What Is a Foreclosure House?
by HomeLoan.com
The "American Dream" of home ownership becomes a major burden when people either overextend themselves, lose their income or both--often resulting in their being unable to make mortgage payments. When that happens, foreclosure is often inevitable. A foreclosure house is one that is being foreclosed upon and taken back by the lender.
When Foreclosure Happens
We all know that foreclosure means losing your home, but it's more than that. Foreclosure isn't just the seizing and selling of a home; it's the process the lender uses to take back ownership of it once you have failed to make your mortgage payments on time--or at all. A house becomes a foreclosure once the bank realizes that you can't or won't pay your mortgage and begins the repossession process. Once foreclosure begins, your options for doing anything with your property (even selling it) become much more limited.
Stages of Foreclosure
It can take from 3 monthe to 2 years for a bank to completely foreclose on a house and take possession of it, depending on the state in which you live. There are several steps to the foreclosure process that must be administered including acceleration, in which the bank "calls in" the loan.

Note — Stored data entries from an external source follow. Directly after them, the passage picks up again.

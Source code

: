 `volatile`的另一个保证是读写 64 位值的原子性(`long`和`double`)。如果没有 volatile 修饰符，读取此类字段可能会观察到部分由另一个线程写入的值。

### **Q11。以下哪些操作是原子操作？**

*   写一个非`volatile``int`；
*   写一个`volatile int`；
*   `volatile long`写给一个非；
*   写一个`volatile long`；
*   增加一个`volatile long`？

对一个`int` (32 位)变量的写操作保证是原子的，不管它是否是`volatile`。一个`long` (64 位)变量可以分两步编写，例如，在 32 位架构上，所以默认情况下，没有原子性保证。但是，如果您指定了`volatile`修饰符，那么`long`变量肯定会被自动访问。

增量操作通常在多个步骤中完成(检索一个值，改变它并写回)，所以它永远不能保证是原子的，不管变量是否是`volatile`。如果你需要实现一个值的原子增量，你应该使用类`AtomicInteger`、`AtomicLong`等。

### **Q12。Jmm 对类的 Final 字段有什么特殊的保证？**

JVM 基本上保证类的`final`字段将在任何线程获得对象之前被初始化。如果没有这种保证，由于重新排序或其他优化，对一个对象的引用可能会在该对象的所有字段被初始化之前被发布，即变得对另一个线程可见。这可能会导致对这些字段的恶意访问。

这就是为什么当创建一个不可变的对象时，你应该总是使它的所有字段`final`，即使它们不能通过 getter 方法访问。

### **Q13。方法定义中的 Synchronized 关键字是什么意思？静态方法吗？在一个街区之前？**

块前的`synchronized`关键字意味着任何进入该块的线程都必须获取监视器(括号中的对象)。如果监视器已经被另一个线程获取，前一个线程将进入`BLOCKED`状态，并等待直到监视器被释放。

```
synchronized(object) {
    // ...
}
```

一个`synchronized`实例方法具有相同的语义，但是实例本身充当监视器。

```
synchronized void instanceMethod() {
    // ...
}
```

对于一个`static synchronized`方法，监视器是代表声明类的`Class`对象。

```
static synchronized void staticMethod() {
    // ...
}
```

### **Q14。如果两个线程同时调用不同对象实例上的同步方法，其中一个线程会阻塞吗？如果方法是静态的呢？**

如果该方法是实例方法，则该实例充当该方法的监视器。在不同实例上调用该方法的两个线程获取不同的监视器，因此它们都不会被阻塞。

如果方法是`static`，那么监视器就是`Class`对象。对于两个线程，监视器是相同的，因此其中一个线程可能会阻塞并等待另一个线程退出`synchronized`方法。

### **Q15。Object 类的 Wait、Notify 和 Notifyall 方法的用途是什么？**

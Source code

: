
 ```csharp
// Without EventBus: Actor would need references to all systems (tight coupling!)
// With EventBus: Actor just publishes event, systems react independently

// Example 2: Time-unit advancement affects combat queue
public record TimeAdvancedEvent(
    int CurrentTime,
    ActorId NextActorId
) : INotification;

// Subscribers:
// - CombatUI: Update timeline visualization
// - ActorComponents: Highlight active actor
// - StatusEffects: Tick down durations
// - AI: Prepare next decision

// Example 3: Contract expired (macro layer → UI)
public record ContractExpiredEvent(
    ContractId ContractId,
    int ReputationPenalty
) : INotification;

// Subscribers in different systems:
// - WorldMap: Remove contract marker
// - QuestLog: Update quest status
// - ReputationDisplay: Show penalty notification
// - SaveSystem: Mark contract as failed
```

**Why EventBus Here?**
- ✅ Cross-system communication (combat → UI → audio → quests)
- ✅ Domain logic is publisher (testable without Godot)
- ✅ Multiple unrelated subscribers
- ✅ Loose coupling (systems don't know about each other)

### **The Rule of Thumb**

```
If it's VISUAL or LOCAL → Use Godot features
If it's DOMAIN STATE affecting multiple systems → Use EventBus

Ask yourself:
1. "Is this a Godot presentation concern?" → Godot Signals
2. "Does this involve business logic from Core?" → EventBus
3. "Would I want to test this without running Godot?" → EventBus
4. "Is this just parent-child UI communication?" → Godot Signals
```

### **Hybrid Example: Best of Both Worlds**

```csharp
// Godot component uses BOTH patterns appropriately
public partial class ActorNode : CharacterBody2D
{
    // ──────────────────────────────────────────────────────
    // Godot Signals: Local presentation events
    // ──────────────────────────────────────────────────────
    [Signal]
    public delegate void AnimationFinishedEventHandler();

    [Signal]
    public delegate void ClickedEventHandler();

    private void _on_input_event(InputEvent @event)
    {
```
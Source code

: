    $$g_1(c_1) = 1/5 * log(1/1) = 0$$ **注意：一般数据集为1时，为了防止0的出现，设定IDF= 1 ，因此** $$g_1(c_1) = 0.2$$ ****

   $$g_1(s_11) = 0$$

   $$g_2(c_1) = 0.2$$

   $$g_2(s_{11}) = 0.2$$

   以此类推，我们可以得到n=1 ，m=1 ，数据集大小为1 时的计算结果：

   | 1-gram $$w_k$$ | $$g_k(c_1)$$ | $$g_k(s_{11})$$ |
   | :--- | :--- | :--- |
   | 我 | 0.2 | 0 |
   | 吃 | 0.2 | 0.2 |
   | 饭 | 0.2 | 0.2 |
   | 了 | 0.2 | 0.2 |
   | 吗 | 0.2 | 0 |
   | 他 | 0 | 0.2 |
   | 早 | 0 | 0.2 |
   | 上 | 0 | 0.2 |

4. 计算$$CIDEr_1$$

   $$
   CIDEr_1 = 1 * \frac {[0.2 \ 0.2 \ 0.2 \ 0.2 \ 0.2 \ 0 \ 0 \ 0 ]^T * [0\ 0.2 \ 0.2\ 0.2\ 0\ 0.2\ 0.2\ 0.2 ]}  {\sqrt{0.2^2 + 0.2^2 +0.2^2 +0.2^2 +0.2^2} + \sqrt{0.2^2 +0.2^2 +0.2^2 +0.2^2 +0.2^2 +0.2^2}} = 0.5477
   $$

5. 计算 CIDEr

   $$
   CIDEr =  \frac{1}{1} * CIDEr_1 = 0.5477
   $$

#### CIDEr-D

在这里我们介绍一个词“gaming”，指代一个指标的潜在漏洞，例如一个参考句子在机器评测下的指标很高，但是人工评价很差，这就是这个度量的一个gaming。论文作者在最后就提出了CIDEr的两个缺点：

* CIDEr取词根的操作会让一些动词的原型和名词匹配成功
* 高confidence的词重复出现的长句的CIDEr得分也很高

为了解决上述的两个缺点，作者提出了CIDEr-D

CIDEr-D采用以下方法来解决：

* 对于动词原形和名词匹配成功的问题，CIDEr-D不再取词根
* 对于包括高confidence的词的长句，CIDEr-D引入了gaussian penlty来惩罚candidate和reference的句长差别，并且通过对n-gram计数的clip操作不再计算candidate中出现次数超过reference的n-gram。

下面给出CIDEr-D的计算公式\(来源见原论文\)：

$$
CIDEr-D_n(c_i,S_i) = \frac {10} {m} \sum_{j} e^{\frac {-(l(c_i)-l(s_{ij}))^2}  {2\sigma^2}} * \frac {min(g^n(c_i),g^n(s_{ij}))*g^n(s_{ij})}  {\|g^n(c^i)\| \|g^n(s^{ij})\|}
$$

If the homeowners fail to pay the entire mortgage in full by the acceleration due date, the bank may ask the court for permission to sell the property at auction to recoup its investment losses. Once permission for the sale is granted, the lender must notify all parties involved and advertise the sale, as required by the original mortgage documents and state law. The homeowner has the right at any time during the foreclosure process to pay what is owed and keep the home. Of course, if he fails to do so, the house will be offered at public auction, with the starting bid being the amount still owed on the home. In the event the auctioneer fails to raise the starting bid, the lender automatically becomes the new deed holder.
The Right of Redemption
While it may seem as if you've lost your home once it has been sold at auction, if you hold a mortgage featuring a Redemption Clause, you may still be able to get it back. The Right of Redemption allows homeowners under some conditions to pay back their debt for a set period of time after the auction (which can be up to 2 years in some states), and get their house back from its new owners. Of course, you will be responsible for all debt owed--as well as interest and fees to both the bank and the new owners--so it'll cost you much more to get your house back than paying off the mortgage before the auction.
Misconceptions
Foreclosure myths:
The bank can kick you out of your house as soon as you fall behind on payments. This is false. No one can make you vacate your home until it has been sold at a public auction. Even then, the new owners must go through a proper eviction procedure to get you out.
Once foreclosure begins, no other bank will refinance the mortgage. This also isn't true. Yes, it'll be much harder to get another lender to give you the money tor refinance your home once you've gone into foreclosure, but depending on the circumstances, it isn't impossible. Statistics show that as many as 70 percent of all foreclosures in the past ultimately refinance for easier loan terms with another lender.
When the bank forecloses on a house, it also takes all personal belongings. Not true; the law only allows a mortgage lender to repossess your home, not your personal belongings.
Effects of Foreclosure
Foreclosure doesn't just hurt the homeowner who is losing her home. It hurts everyone: the lender who put up the money for the home in good faith; communities being forced to cut public services due to less property taxes being paid into the system; other homeowners who face losing more and more value of their own homes due to skyrocketing foreclosures in their area; and more. One or two foreclosed homes in a community isn't a big deal, but 40 or 50 affects everyone!